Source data
▼▼▼

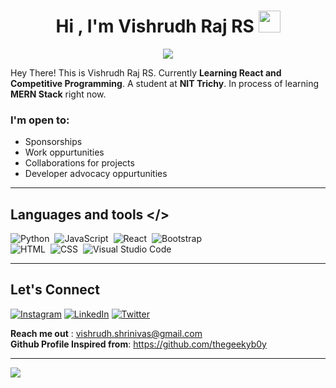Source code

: 
<h1 align="center">Hi , I'm Vishrudh Raj RS <img src="https://media.giphy.com/media/hvRJCLFzcasrR4ia7z/giphy.gif" width="35"></h1>
<p align="center">
  <a href="https://github.com/jaypavasiya"><img src="https://readme-typing-svg.herokuapp.com?duration=3000&lines=Full+Stack+Developer|Python+Programmer%20;Content%20Creator%20|+Blogger&center=true&width=500&height=50"></a>
</p>


Hey There! This is Vishrudh Raj RS. Currently **Learning React and Competitive Programming**. A student at **NIT Trichy**. In process of learning **MERN Stack** right now.

### I'm open to:
- Sponsorships 
- Work oppurtunities
- Collaborations for projects
- Developer advocacy oppurtunities 
---

## Languages and tools  </>
  
![Python](https://img.shields.io/badge/-Python-05122A?style=flat&logo=python)&nbsp;
![JavaScript](https://img.shields.io/badge/-JavaScript-05122A?style=flat&logo=javascript)&nbsp;
![React](https://img.shields.io/badge/-React-05122A?style=flat&logo=react)&nbsp;
![Bootstrap](https://img.shields.io/badge/-Bootstrap-05122A?style=flat&logo=bootstrap&logoColor=563D7C)\
![HTML](https://img.shields.io/badge/-HTML-05122A?style=flat&logo=HTML5)&nbsp;
![CSS](https://img.shields.io/badge/-CSS-05122A?style=flat&logo=CSS3&logoColor=1572B6)&nbsp;
![Visual Studio Code](https://img.shields.io/badge/-Visual%20Studio%20Code-05122A?style=flat&logo=visual-studio-code&logoColor=007ACC)
</div>     


---

## Let's Connect
[![Instagram](https://img.shields.io/badge/Instagram-%23E4405F.svg?logo=Instagram&logoColor=white)](https://www.instagram.com/coders_cafe_/) 
[![LinkedIn](https://img.shields.io/badge/LinkedIn-%230077B5.svg?logo=linkedin&logoColor=white)](https://www.linkedin.com/in/vishrudh-raj-43718924b/) 
[![Twitter](https://img.shields.io/badge/Twitter-%231DA1F2.svg?logo=Twitter&logoColor=white)](https://twitter.com/VishrudhRaj) 

**Reach me out** : vishrudh.shrinivas@gmail.com<br>
**Github Profile Inspired from**: https://github.com/thegeekyb0y

---

![](https://github-readme-streak-stats.herokuapp.com/?user=vishrudh-raj-rs-14&theme=algolia&hide_border=false) 

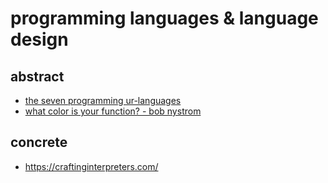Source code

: # programming languages & language design

## abstract

- [the seven programming ur-languages](https://madhadron.com/posts/seven_languages.html)
- [what color is your function? - bob nystrom](https://journal.stuffwithstuff.com/2015/02/01/what-color-is-your-function/)

## concrete

- https://craftinginterpreters.com/
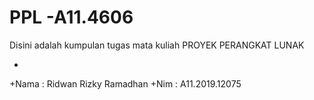 # PPL -A11.4606
Disini adalah kumpulan tugas mata kuliah PROYEK PERANGKAT LUNAK

+
+Nama   : Ridwan Rizky Ramadhan
+Nim    : A11.2019.12075
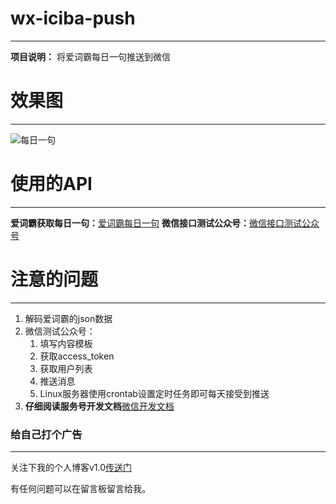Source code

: # wx-iciba-push
---
**项目说明：** 将爱词霸每日一句推送到微信
# 效果图
---
![每日一句](http://github-readme-img.oss-cn-shenzhen.aliyuncs.com/wx-iciba-push.png)
# 使用的API
---
**爱词霸获取每日一句：**[爱词霸每日一句](http://open.iciba.com/?c=wiki)
**微信接口测试公众号：**[微信接口测试公众号](https://mp.weixin.qq.com/debug/cgi-bin/sandbox?t=sandbox/login)
# 注意的问题
---

1. 解码爱词霸的json数据
2. 微信测试公众号：
   1. 填写内容模板
   2. 获取access_token
   3. 获取用户列表
   4. 推送消息
   5. Linux服务器使用crontab设置定时任务即可每天接受到推送
3. **仔细阅读服务号开发文档**[微信开发文档](https://mp.weixin.qq.com/wiki?t=resource/res_main&id=mp1445241432)
### 给自己打个广告
---
关注下我的个人博客v1.0[传送门](www.fre3sia.site)

有任何问题可以在留言板留言给我。
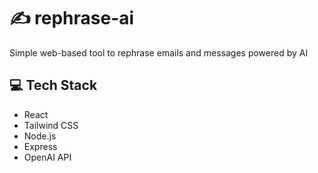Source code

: # :writing_hand:	rephrase-ai
Simple web-based tool to rephrase emails and messages powered by AI

## :computer:	Tech Stack
- React
- Tailwind CSS
- Node.js
- Express
- OpenAI API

▲▲▲

_Problem details_: What's needed is an exact copy of every entry, free of pictures.

_Finished task_:
Source code

: 
<h1 align="center">Hi , I'm Vishrudh Raj RS <img src="https://media.giphy.com/media/hvRJCLFzcasrR4ia7z/giphy.gif" width="35"></h1>
<p align="center">
  <a href="https://github.com/jaypavasiya"><img src="https://readme-typing-svg.herokuapp.com?duration=3000&lines=Full+Stack+Developer|Python+Programmer%20;Content%20Creator%20|+Blogger&center=true&width=500&height=50"></a>
</p>


Hey There! This is Vishrudh Raj RS. Currently **Learning React and Competitive Programming**. A student at **NIT Trichy**. In process of learning **MERN Stack** right now.

### I'm open to:
- Sponsorships 
- Work oppurtunities
- Collaborations for projects
- Developer advocacy oppurtunities 
---

## Languages and tools  </>
  
![Python](https://img.shields.io/badge/-Python-05122A?style=flat&logo=python)&nbsp;
![JavaScript](https://img.shields.io/badge/-JavaScript-05122A?style=flat&logo=javascript)&nbsp;
![React](https://img.shields.io/badge/-React-05122A?style=flat&logo=react)&nbsp;
![Bootstrap](https://img.shields.io/badge/-Bootstrap-05122A?style=flat&logo=bootstrap&logoColor=563D7C)\
![HTML](https://img.shields.io/badge/-HTML-05122A?style=flat&logo=HTML5)&nbsp;
![CSS](https://img.shields.io/badge/-CSS-05122A?style=flat&logo=CSS3&logoColor=1572B6)&nbsp;
![Visual Studio Code](https://img.shields.io/badge/-Visual%20Studio%20Code-05122A?style=flat&logo=visual-studio-code&logoColor=007ACC)
</div>     


---

## Let's Connect
[![Instagram](https://img.shields.io/badge/Instagram-%23E4405F.svg?logo=Instagram&logoColor=white)](https://www.instagram.com/coders_cafe_/) 
[![LinkedIn](https://img.shields.io/badge/LinkedIn-%230077B5.svg?logo=linkedin&logoColor=white)](https://www.linkedin.com/in/vishrudh-raj-43718924b/) 
[![Twitter](https://img.shields.io/badge/Twitter-%231DA1F2.svg?logo=Twitter&logoColor=white)](https://twitter.com/VishrudhRaj) 

**Reach me out** : vishrudh.shrinivas@gmail.com<br>
**Github Profile Inspired from**: https://github.com/thegeekyb0y

---

![](https://github-readme-streak-stats.herokuapp.com/?user=vishrudh-raj-rs-14&theme=algolia&hide_border=false) 

Source code

: # programming languages & language design

## abstract

- [the seven programming ur-languages](https://madhadron.com/posts/seven_languages.html)
- [what color is your function? - bob nystrom](https://journal.stuffwithstuff.com/2015/02/01/what-color-is-your-function/)

## concrete

- https://craftinginterpreters.com/
 # PPL -A11.4606
Disini adalah kumpulan tugas mata kuliah PROYEK PERANGKAT LUNAK

+
+Nama   : Ridwan Rizky Ramadhan
+Nim    : A11.2019.12075
Source code

: # wx-iciba-push
---
**项目说明：** 将爱词霸每日一句推送到微信
# 效果图
---
![每日一句](http://github-readme-img.oss-cn-shenzhen.aliyuncs.com/wx-iciba-push.png)
# 使用的API
---
**爱词霸获取每日一句：**[爱词霸每日一句](http://open.iciba.com/?c=wiki)
**微信接口测试公众号：**[微信接口测试公众号](https://mp.weixin.qq.com/debug/cgi-bin/sandbox?t=sandbox/login)
# 注意的问题
---

1. 解码爱词霸的json数据
2. 微信测试公众号：
   1. 填写内容模板
   2. 获取access_token
   3. 获取用户列表
   4. 推送消息
   5. Linux服务器使用crontab设置定时任务即可每天接受到推送
3. **仔细阅读服务号开发文档**[微信开发文档](https://mp.weixin.qq.com/wiki?t=resource/res_main&id=mp1445241432)
### 给自己打个广告
---
关注下我的个人博客v1.0[传送门](www.fre3sia.site)

有任何问题可以在留言板留言给我。
Source code

: # :writing_hand:	rephrase-ai
Simple web-based tool to rephrase emails and messages powered by AI

## :computer:	Tech Stack
- React
- Tailwind CSS
- Node.js
- Express
- OpenAI API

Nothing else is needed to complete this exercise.